2.6 Å structure of the heterotetrameric ParD-ParE complex of C. crescentus. The ParE toxin is rendered in blue and the ParD antitoxin in red. The N-terminal ParD ribbon-helix-helix DNA binding motif (RHH) is labeled. The 4 secondary structural elements (®1, α1, α2, α3) of ParD are labeled in red on both monomers.

Figure 2.

A) Sedimentation velocity c(M) plot for the ParD-ParE complex. The predominant species, at 0.6 mg/ml, has a sedimentation coefficient that corresponds to a molecular weight of 43.5 kDa. B) Guinier analysis of small angle X-ray scattering data for the ParD-ParE complex. Fitted plots of protein solution at 500μM and 15μM yielded R_g values of 28.2 ± 0.04 and 27.8 ± 0.5 Å, respectively. C) P(r) plot of ParD-ParE calculated from the crystal structure yields a predicted hydration shell radius of gyration of 27.9 Å, consistent with the experimental SAXS data.

ParE is Structurally Homologous to E. coli YoeB and RelE Toxins

The ParE toxin is a basic (calculated isoelectric point = 8.9), 96 amino acid protein. The crystal structure of the complex reveals that ParE contains two N-terminal α-helices; α1 spans S7 to R24 and α2 spans G26 to E46. These helices are connected by a single tryptophan, W26, and run antiparallel forming a hairpin tertiary structure that packs against a three-stranded antiparallel β-sheet. β1 spans R62 to S66, β2 spans H69 to V75, and β3 spans V79 to L85. A short N-terminal β-strand, βN, hydrogen bonds in parallel to β3 of the antiparallel β-sheet (Figure 3A).

Figure 3.

A) Wall-eyed stereo rendering of the ParE toxin dimer. The lower toxin monomer is colored by secondary structure as indicated in the legend.

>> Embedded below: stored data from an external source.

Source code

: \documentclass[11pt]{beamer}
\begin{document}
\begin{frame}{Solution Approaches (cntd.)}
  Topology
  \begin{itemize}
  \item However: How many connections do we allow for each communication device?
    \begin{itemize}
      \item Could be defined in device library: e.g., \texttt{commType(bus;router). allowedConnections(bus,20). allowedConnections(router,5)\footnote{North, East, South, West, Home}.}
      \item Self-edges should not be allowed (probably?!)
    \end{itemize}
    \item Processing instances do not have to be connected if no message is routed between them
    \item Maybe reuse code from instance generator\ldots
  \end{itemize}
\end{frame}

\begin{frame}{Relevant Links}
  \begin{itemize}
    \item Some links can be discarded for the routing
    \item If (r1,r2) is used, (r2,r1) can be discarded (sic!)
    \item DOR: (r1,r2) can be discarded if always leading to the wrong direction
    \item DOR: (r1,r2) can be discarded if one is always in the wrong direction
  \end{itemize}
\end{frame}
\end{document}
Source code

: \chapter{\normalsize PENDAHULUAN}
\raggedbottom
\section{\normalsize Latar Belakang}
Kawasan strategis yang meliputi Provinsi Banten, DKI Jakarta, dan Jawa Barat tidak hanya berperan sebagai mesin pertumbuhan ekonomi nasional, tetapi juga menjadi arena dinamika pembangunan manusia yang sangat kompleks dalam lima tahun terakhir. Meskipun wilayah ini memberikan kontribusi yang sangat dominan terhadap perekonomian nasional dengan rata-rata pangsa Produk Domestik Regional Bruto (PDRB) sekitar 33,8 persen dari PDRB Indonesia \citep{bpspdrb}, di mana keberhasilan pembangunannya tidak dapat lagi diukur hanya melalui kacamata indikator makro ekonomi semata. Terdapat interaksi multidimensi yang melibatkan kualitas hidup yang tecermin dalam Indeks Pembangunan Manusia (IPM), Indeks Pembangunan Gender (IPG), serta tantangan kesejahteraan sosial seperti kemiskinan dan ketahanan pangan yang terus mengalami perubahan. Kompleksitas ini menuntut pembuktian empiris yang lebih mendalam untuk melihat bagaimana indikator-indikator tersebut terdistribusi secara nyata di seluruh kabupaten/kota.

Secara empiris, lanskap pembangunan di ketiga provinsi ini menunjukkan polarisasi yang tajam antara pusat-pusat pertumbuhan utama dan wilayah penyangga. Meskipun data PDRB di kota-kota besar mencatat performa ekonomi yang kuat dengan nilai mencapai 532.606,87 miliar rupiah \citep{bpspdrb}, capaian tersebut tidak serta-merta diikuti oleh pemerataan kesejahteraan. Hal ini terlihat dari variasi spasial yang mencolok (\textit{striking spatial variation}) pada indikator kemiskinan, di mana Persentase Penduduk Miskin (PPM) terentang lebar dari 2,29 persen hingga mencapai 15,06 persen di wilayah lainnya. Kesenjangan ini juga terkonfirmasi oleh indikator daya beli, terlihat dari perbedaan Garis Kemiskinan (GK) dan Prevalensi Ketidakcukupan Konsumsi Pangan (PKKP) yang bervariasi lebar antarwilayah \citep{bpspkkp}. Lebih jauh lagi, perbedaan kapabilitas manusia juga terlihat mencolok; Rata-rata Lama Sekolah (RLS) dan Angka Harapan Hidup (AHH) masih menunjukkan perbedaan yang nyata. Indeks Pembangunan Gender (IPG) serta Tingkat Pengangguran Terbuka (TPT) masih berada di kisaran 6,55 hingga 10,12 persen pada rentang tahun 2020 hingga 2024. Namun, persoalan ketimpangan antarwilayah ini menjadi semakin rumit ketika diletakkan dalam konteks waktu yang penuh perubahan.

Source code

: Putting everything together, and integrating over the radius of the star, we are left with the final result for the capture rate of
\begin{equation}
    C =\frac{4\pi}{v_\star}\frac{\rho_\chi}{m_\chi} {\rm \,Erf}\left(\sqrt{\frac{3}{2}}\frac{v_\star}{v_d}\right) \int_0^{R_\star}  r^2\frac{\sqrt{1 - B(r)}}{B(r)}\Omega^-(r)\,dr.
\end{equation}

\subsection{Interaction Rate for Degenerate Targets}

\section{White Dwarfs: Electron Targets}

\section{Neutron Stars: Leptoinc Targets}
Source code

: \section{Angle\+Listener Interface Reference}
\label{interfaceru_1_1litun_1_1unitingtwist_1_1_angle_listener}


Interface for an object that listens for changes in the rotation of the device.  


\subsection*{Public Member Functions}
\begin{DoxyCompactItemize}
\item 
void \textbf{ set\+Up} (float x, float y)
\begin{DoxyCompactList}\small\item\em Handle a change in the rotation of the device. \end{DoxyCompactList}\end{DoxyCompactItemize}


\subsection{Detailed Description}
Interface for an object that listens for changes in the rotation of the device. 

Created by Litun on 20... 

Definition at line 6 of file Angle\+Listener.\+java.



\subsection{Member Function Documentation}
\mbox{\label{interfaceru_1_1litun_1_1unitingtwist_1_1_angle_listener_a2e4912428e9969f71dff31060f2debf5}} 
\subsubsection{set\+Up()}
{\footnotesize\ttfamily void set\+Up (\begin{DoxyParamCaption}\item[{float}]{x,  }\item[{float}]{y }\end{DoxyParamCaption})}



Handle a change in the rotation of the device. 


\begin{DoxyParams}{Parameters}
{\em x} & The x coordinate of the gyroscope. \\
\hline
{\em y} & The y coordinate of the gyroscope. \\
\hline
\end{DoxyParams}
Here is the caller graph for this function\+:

The second monomer is rendered in grey for completeness. B) Structure-based sequence alignment of C. crescentus ParE, and E. coli RelE and YoeB, based on pairwise least-squares fitting of Ca for each structure. Sequence position of secondary structure elements are labeled above the alignment. C) An overlay of the Ca traces for C. crescentus ParE, E. coli RelE, and E. coli YoeB colored as indicated in the legend. The bracket indicates the area of C. crescentus ParE α1 + α2 that does not overlay with its structural homologs due to longer helices.

A search for structural homologs using the DALI server (50) revealed that C. crescentus ParE is most similar to the E. coli YoeB and RelE endoribonucleases, which are part of the YefM-YoeB and RelB-RelE TA systems, respectively (22, 51) (Figures 3B & 3C). YoeB has the highest structural homology with C. crescentus ParE with a backbone RMSD of 1.8 Å and a Dali Z-score of 10.8. The second highest hit to ParE, is endoribonuclease RelE which has a backbone RMSD of 2.2 Å and a Z-score of 8.4. The primary differences between C. crescentus ParE and its structural homologs from E. coli are localized to the N-terminal helices and extreme C-termini (Figure 3B & 3C). α1 of ParE is 5 residues longer than α1 of YoeB and 9 longer than α1 of RelE;α2 of ParE is 4 residues longer than the homologous helices of YoeB and RelE. The consequence of these extended helices in C. crescentus ParE is a substantially longer α1-α2 helix hairpin (Figure 3C). Furthermore, the toxin C-termini diverge: RelE contains an extended α-helix at its C-terminus, while the corresponding region of ParE is composed of random coil; in YoeB, the C-terminus is truncated.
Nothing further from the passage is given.